To resolve this scenario, you label a learned component in your training data for all the numbers that are meant to be Ticket Quantity. The entity now has two components: the prebuilt component that knows all numbers, and the learned one that predicts where the ticket quantity is in a sentence. If you require the learned component, you make sure that Ticket Quantity only returns when the learned component predicts it in the right context. If you also require the prebuilt component, you can then guarantee that the returned Ticket Quantity entity is both a number and in the correct position.

Use components and options

Components give you the flexibility to define your entity in more than one way. When you combine components, you make sure that each component is represented and you reduce the number of entities returned in your predictions.

A common practice is to extend a prebuilt component with a list of values that the prebuilt might not support. For example, if you have an Organization entity, which has a General.Organization prebuilt component added to it, the entity might not predict all the organizations specific to your domain. You can use a list component to extend the values of the Organization entity and extend the prebuilt component with your own organizations.

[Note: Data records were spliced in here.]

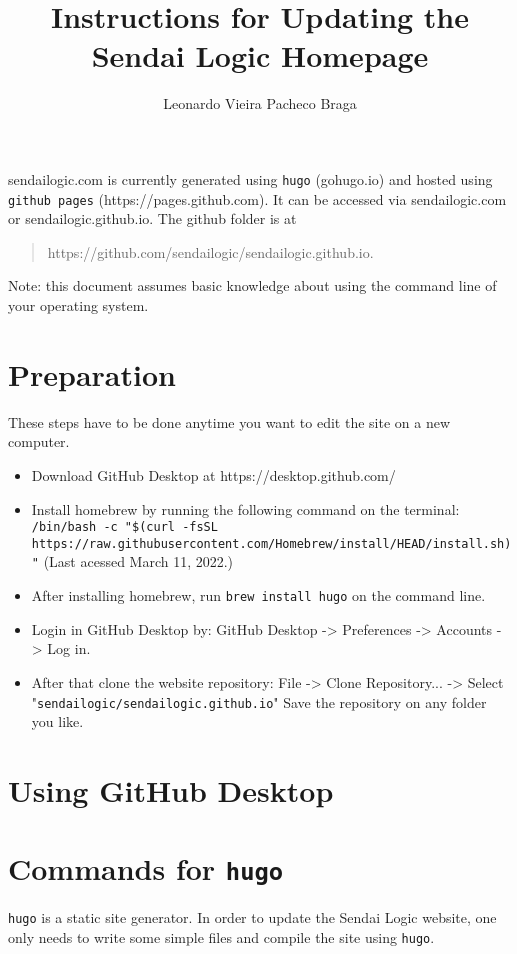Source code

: \documentclass[a4paper]{article}
\title{Instructions for Updating the Sendai Logic Homepage}
\author{Leonardo Vieira Pacheco Braga}
\begin{document}
\maketitle

sendailogic.com is currently generated using \texttt{hugo} (gohugo.io) and hosted using \texttt{github pages} (https://pages.github.com).
It can be accessed via sendailogic.com or sendailogic.github.io.
The github folder is at
\begin{quote}
    https://github.com/sendailogic/sendailogic.github.io.
\end{quote}

Note: this document assumes basic knowledge about using the command line of your operating system.

\section{Preparation}
These steps have to be done anytime you want to edit the site on a new computer.

\begin{itemize}
    \item Download GitHub Desktop at https://desktop.github.com/
    \item Install homebrew by running the following command on the terminal: \texttt{/bin/bash -c "\$(curl -fsSL https://raw.githubusercontent.com/Homebrew/install/HEAD/install.sh)"} (Last acessed March 11, 2022.)
    \item After installing homebrew, run \texttt{brew install hugo} on the command line.
    \item Login in GitHub Desktop by: GitHub Desktop -> Preferences -> Accounts -> Log in.
    \item After that clone the website repository: File -> Clone Repository... -> Select "\texttt{sendailogic/sendailogic.github.io}" Save the repository on any folder you like.
\end{itemize}

\section{Using GitHub Desktop}

\section{Commands for \texttt{hugo}}
\texttt{hugo} is a static site generator.
In order to update the Sendai Logic website, one only needs to write some simple files and compile the site using \texttt{hugo}.
\end{document}
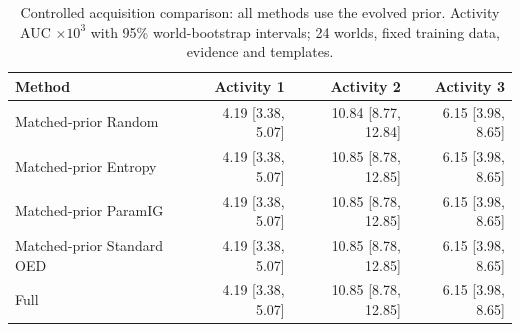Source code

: \begin{table}[tbp]
\centering
\caption{Controlled acquisition comparison: all methods use the evolved prior. Activity AUC $\times10^3$ with 95\% world-bootstrap intervals; 24 worlds, fixed training data, evidence and templates.}
\label{tab:acquisition_matched}
\scriptsize
\setlength{\tabcolsep}{3pt}
\begin{tabular}{lrrr}
\toprule
Method & Activity 1 & Activity 2 & Activity 3 \\
\midrule
Matched-prior Random & 4.19 [3.38, 5.07] & 10.84 [8.77, 12.84] & 6.15 [3.98, 8.65] \\
Matched-prior Entropy & 4.19 [3.38, 5.07] & 10.85 [8.78, 12.85] & 6.15 [3.98, 8.65] \\
Matched-prior ParamIG & 4.19 [3.38, 5.07] & 10.85 [8.78, 12.85] & 6.15 [3.98, 8.65] \\
Matched-prior Standard OED & 4.19 [3.38, 5.07] & 10.85 [8.78, 12.85] & 6.15 [3.98, 8.65] \\
Full & 4.19 [3.38, 5.07] & 10.85 [8.78, 12.85] & 6.15 [3.98, 8.65] \\
\bottomrule
\end{tabular}
\end{table}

Other times, you might be interested in extracting an entity through context, such as a Product in a retail project. You label the learned component of the product to learn where a product is based on its position within the sentence. You might also have a list of products that you already know beforehand that you want to always extract. Combining both components in one entity allows you to get both options for the entity.

When you don't combine components, you allow every component to act as an independent entity extractor. One way of using this option is to separate the entities extracted from a list to the ones extracted through the learned or prebuilt components to handle and treat them differently.

Note

Previously during the public preview of the service, there were four available options: Longest overlap, Exact overlap, Union overlap, and Return all separately. Longest overlap and Exact overlap are deprecated and are only supported for projects that previously had those options selected. Union overlap has been renamed to Combine components, while Return all separately has been renamed to Do not combine components.